On Wed, 2020-12-02 at 17:44 +0800, Kewen.Lin via Gcc-patches wrote:
> Hi,
>
> This patch is to use paradoxical subreg instead of
> zero_extend for promoting QI/HI to SI/DI when we
> want to construct one vector with these modes.

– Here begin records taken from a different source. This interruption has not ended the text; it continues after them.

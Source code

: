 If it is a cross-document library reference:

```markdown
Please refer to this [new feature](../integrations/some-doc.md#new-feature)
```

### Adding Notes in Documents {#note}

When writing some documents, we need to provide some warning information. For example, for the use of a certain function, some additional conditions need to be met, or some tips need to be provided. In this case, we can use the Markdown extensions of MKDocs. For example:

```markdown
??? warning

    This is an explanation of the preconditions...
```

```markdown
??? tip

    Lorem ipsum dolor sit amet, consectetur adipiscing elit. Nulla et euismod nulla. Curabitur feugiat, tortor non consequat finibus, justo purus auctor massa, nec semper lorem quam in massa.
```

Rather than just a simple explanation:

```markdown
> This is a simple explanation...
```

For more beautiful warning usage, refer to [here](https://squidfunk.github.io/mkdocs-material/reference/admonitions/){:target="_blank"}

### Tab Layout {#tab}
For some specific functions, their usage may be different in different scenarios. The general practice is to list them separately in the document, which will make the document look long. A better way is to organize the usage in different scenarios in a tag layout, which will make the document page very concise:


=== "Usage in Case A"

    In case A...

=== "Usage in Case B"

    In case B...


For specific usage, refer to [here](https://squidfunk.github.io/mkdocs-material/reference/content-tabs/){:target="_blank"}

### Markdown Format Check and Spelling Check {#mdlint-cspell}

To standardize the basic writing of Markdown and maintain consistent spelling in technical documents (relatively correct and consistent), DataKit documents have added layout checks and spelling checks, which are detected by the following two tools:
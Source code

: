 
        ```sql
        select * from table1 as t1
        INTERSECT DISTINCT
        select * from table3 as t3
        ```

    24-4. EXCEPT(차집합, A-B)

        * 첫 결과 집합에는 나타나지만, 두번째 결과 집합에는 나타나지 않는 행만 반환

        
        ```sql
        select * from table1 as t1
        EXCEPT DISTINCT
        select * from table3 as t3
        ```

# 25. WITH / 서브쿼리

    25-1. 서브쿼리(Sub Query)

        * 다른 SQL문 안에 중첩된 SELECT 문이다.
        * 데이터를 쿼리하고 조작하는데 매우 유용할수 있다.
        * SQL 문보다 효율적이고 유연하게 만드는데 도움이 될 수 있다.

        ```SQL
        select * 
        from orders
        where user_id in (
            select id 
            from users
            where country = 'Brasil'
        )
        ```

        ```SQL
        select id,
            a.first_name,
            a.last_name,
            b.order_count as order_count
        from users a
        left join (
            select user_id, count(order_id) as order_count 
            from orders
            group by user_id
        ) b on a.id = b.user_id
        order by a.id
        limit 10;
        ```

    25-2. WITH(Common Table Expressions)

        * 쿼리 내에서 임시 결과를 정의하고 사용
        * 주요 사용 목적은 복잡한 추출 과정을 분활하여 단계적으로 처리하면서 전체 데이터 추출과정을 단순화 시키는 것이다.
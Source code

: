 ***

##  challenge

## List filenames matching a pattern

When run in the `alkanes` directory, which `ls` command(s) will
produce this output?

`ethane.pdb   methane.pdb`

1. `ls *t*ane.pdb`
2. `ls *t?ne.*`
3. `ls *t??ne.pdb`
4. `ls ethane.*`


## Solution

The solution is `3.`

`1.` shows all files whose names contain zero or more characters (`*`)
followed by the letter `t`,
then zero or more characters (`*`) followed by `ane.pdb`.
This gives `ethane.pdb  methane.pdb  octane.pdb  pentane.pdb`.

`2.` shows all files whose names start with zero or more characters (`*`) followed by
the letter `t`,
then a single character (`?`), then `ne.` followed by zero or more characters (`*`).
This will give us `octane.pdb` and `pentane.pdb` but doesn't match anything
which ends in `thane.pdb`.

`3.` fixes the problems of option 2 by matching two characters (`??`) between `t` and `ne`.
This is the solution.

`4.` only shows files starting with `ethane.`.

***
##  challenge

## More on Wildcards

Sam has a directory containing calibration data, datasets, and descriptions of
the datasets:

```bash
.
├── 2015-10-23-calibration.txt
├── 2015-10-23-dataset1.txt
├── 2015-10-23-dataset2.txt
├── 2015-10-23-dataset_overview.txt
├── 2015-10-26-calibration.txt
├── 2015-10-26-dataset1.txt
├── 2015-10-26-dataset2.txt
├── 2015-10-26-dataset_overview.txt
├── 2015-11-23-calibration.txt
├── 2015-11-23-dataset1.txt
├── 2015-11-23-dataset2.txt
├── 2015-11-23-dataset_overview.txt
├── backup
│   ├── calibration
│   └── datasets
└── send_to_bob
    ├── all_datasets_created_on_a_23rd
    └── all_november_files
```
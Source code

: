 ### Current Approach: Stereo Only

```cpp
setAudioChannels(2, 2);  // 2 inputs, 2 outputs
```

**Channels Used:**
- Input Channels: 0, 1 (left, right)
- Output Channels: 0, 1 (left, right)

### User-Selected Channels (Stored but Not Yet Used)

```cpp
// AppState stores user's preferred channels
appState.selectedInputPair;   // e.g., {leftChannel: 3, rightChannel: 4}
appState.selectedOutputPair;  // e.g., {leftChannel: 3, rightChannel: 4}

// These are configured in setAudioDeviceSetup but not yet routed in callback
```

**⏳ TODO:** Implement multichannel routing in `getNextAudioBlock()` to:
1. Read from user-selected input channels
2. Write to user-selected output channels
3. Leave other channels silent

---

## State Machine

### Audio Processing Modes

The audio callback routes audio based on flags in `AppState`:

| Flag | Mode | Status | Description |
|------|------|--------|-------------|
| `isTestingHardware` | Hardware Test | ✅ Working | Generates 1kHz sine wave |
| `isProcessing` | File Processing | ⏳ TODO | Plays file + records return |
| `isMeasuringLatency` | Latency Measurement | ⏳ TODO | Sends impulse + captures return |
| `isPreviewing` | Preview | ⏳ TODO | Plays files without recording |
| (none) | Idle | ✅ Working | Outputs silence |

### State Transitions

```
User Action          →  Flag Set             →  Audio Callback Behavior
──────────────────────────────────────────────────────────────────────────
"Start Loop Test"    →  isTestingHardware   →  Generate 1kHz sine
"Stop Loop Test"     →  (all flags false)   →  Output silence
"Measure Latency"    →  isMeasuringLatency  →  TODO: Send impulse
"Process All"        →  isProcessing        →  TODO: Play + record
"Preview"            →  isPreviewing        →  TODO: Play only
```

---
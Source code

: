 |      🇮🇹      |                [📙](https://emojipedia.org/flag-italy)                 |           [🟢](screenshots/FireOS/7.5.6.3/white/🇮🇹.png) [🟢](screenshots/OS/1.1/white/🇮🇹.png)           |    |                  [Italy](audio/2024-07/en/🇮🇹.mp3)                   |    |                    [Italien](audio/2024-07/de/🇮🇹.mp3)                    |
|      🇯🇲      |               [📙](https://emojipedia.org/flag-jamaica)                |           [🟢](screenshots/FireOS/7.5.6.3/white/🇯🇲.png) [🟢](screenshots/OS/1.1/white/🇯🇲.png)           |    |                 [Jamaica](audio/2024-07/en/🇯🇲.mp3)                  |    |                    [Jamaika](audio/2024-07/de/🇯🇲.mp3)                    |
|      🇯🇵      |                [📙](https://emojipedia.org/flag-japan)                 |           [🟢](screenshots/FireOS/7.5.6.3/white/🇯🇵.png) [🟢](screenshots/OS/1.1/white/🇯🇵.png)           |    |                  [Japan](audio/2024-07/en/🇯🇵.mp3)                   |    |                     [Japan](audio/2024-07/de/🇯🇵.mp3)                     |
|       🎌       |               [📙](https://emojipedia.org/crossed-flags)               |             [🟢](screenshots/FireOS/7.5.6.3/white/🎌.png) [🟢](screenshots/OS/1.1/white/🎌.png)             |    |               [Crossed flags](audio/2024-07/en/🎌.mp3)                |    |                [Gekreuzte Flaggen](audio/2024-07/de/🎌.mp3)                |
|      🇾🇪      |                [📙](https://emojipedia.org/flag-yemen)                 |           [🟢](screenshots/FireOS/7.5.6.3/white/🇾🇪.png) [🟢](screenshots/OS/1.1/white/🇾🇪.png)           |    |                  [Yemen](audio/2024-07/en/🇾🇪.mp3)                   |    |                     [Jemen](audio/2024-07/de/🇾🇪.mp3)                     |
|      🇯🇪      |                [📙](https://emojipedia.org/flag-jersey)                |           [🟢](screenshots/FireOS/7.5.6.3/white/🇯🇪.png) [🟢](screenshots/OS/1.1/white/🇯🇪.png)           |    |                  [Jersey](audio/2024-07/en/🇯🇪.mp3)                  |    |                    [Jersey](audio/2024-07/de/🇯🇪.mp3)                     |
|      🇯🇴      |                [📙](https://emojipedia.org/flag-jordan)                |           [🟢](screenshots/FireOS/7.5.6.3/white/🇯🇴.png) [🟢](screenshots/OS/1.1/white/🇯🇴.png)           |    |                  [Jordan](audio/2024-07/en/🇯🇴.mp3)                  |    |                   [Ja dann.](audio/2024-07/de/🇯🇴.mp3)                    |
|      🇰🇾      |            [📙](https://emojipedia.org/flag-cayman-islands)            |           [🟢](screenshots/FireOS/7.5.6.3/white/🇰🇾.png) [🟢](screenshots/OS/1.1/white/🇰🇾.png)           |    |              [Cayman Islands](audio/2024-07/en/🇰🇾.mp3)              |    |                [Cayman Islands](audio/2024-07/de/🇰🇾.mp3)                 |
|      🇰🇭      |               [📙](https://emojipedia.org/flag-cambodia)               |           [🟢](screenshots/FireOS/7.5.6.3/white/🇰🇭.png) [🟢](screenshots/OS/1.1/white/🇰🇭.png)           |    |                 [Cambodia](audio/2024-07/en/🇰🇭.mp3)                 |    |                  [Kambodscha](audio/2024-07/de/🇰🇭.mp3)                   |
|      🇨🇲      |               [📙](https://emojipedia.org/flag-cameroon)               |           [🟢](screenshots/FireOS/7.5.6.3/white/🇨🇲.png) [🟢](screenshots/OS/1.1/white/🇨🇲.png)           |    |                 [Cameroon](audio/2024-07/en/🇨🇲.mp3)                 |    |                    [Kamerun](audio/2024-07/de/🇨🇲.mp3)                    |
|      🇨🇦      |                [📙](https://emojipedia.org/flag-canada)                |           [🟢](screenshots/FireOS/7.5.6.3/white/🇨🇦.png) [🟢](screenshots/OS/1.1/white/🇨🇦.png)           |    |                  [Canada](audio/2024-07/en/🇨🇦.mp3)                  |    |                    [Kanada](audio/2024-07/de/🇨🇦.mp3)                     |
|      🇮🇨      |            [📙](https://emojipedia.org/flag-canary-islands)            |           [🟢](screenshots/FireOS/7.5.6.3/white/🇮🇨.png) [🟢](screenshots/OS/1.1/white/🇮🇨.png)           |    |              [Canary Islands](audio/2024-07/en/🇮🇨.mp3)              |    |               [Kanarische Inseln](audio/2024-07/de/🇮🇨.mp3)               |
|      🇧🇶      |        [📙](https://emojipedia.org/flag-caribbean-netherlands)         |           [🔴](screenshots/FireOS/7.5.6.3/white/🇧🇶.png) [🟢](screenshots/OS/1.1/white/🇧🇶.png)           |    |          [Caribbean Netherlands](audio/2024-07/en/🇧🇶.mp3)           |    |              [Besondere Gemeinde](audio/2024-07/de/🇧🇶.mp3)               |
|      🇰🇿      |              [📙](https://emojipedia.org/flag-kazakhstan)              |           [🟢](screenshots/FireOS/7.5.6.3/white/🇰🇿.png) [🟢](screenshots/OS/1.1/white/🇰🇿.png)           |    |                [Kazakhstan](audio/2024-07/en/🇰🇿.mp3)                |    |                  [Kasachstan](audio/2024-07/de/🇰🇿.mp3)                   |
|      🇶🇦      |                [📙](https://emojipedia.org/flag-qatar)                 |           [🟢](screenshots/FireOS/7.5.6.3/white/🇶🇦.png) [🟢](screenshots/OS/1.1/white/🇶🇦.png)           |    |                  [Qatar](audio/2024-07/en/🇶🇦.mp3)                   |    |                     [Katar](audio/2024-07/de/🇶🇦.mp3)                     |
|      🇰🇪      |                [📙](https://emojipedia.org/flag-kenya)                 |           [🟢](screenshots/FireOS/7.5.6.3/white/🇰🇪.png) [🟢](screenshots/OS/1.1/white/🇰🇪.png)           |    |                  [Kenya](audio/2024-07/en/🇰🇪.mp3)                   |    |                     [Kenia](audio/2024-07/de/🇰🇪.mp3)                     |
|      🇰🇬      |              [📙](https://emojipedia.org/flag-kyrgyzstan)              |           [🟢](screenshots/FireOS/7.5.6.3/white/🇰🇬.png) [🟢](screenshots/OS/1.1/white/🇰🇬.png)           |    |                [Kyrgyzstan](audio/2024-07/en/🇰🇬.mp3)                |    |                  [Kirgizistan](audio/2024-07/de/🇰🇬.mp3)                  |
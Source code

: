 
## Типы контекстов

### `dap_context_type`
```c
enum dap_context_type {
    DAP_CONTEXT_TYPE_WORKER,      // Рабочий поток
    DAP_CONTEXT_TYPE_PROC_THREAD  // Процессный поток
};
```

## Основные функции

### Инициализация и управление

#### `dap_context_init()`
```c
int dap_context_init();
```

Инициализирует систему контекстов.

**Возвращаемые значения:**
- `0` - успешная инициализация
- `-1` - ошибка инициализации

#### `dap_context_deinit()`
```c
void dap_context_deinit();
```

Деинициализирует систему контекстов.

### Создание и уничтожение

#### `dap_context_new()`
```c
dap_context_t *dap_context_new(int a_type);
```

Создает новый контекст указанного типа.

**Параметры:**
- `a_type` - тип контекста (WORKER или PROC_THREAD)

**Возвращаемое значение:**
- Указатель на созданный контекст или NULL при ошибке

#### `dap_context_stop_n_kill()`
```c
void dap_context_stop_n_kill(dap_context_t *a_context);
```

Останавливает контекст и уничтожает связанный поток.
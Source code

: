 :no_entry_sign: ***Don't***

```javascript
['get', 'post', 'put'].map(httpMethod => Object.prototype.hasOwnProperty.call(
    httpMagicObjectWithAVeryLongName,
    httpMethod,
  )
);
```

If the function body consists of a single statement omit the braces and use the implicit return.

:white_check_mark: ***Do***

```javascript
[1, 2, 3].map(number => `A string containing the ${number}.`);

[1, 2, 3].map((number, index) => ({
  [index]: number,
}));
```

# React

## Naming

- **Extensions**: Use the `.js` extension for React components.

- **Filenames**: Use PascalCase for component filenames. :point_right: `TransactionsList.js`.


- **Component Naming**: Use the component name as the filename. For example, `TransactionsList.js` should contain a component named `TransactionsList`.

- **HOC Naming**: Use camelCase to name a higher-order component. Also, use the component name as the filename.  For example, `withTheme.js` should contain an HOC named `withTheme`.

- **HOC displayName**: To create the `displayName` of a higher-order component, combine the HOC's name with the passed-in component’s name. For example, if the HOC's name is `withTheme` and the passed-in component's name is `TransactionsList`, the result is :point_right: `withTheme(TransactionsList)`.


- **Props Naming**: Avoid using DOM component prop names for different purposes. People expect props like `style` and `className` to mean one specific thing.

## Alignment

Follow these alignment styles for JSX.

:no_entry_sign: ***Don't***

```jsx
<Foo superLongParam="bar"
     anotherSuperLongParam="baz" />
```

> Since we do the gpr->vsx movement and vector merge
> or pack later, the high part is useless and safe to
> use paradoxical subreg. It can avoid useless rlwinms
> generated for signed cases.
>
> Bootstrapped/regtested on powerpc64le-linux-gnu P9.
>
> Is it ok for trunk?
Mostly cosmetic review. comments sprinkled below.
thanks
-Will
>
> BR,
> Kewen
> ------
> gcc/ChangeLog:
>
> * config/rs6000/rs6000.c (rs6000_expand_vector_init): Use
> paradoxical subreg instead of zero_extend for QI/HI promotion
> when doing QI/HI vector init.
A bit long, but OK with me. :-)
>
> gcc/testsuite/ChangeLog:
>
> * gcc.target/powerpc/pr96933-1.c: Adjusted to check no rlwinm.
> * gcc.target/powerpc/pr96933-2.c: Likewise.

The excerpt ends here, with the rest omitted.